Comment 61 for bug 1796292

Revision history for this message
Andrea Righi (arighi) wrote :

Ryan, unfortunately the last reproducer script is giving me a lot of errors and I'm still trying to figure out how to make it run to the end (or at least to a point where it's start to run some bcache commands).

In the meantime (as anticipated on IRC) I've uploaded a test kernel reverting the patch "UBUNTU: SAUCE: (no-up) bcache: decouple emitting a cached_dev CHANGE uevent":

https://kernel.ubuntu.com/~arighi/LP-1796292/4.15.0-56.62~lp1796292+1/

As we know, this would re-introduce the problem discussed in bug 1729145, but it'd be interesting to test it anyway, just to see if this patch is somehow related to the bch_bucket_alloc() deadlock.
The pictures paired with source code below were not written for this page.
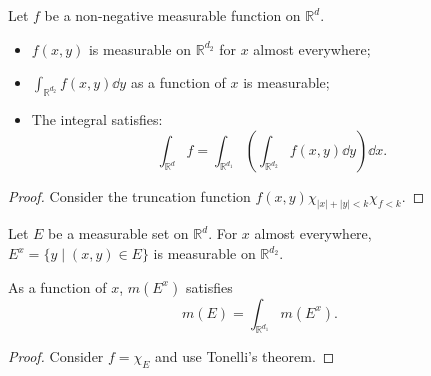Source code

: \begin{theorem}
    Let $f$ be a non-negative measurable function on  $\mathbb{R}^{d}$.
	\begin{itemize}
		\item $f(x, y)$ is measurable on $\mathbb{R}^{d_2}$ for $x$ almost everywhere;
		\item  $\int_{\mathbb{R}^{d_2}}f(x,y)\dd y$ as a function of $x$
			is measurable;
		\item The integral satisfies:
			\[
			\int_{\mathbb{R}^{d}} f =\int _{\mathbb{R}^{d_1}}
			\left( \int_{\mathbb{R}^{d_2}} f(x,y)\dd y \right)\dd x.
			\]
	\end{itemize}
\end{theorem}
\begin{proof}[Proof]
    Consider the truncation function $f(x,y)\chi_{|x|+|y|<k}\chi_{f<k}$.
\end{proof}

\begin{proposition}
	Let $E$ be a measurable set on $\mathbb{R}^{d}$. For $x$ almost everywhere,
	$E^x = \{y \mid (x,y)\in E\}$ is measurable on $\mathbb{R}^{d_2}$.

	As a function of $x$,  $m(E^x)$ satisfies
	\[
	m(E) = \int_{\mathbb{R}^{d_1}}m(E^x).
	\]
\end{proposition}
\begin{proof}[Proof]
    Consider $f = \chi_{E}$ and use Tonelli's theorem.
\end{proof}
In addition to that I've spent some time looking at the last kernel trace and the code. It looks like bch_bucket_alloc() is always releasing the mutex &ca->set->bucket_lock when it goes to sleep (call to schedule()), but it doesn't release bch_register_lock, that might be also acquired. I was wondering if this could the reason of this deadlock, so I've prepared an additional test kernel that does *not* revert our "UBUNTU SAUCE" patch, but instead it releases the mutex bch_register_lock when bch_bucket_alloc() goes to sleep:

https://kernel.ubuntu.com/~arighi/LP-1796292/4.15.0-56.62~lp1796292+3/

Sorry for asking all these tests... if I can't find a way to reproduce the bug on my side, asking you to test is the only way that I have to debug this issue. :)